* Activity *
Each line from the one with "Aby uzyskać szczegółowe" through the last line of the records must be output exactly, both ends included.

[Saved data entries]
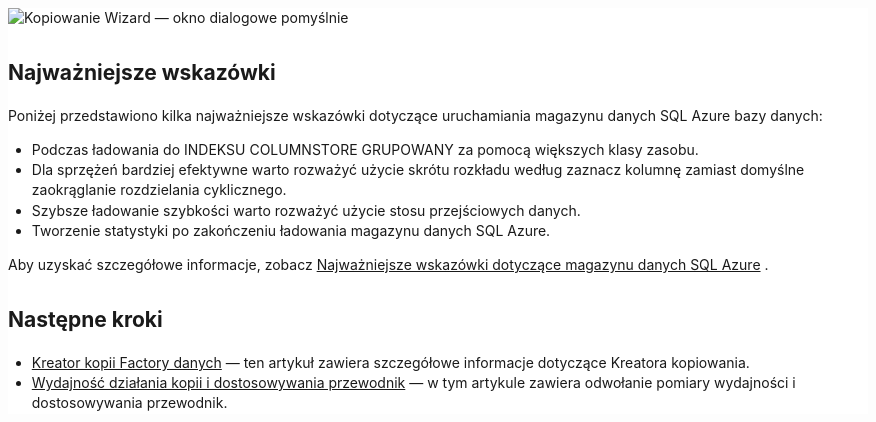 ![Kopiowanie Wizard — okno dialogowe pomyślnie](media/data-factory-load-sql-data-warehouse/succeeded-info.png)

## <a name="best-practices"></a>Najważniejsze wskazówki
Poniżej przedstawiono kilka najważniejsze wskazówki dotyczące uruchamiania magazynu danych SQL Azure bazy danych:

- Podczas ładowania do INDEKSU COLUMNSTORE GRUPOWANY za pomocą większych klasy zasobu.
- Dla sprzężeń bardziej efektywne warto rozważyć użycie skrótu rozkładu według zaznacz kolumnę zamiast domyślne zaokrąglanie rozdzielania cyklicznego.
- Szybsze ładowanie szybkości warto rozważyć użycie stosu przejściowych danych.
- Tworzenie statystyki po zakończeniu ładowania magazynu danych SQL Azure.

Aby uzyskać szczegółowe informacje, zobacz [Najważniejsze wskazówki dotyczące magazynu danych SQL Azure](../sql-data-warehouse/sql-data-warehouse-best-practices.md) . 

## <a name="next-steps"></a>Następne kroki
- [Kreator kopii Factory danych](data-factory-copy-wizard.md) — ten artykuł zawiera szczegółowe informacje dotyczące Kreatora kopiowania. 
- [Wydajność działania kopii i dostosowywania przewodnik](data-factory-copy-activity-performance.md) — w tym artykule zawiera odwołanie pomiary wydajności i dostosowywania przewodnik.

* Exercise result *
Aby uzyskać szczegółowe informacje, zobacz [Najważniejsze wskazówki dotyczące magazynu danych SQL Azure](../sql-data-warehouse/sql-data-warehouse-best-practices.md) . 

## <a name="next-steps"></a>Następne kroki
- [Kreator kopii Factory danych](data-factory-copy-wizard.md) — ten artykuł zawiera szczegółowe informacje dotyczące Kreatora kopiowania. 
- [Wydajność działania kopii i dostosowywania przewodnik](data-factory-copy-activity-performance.md) — w tym artykule zawiera odwołanie pomiary wydajności i dostosowywania przewodnik.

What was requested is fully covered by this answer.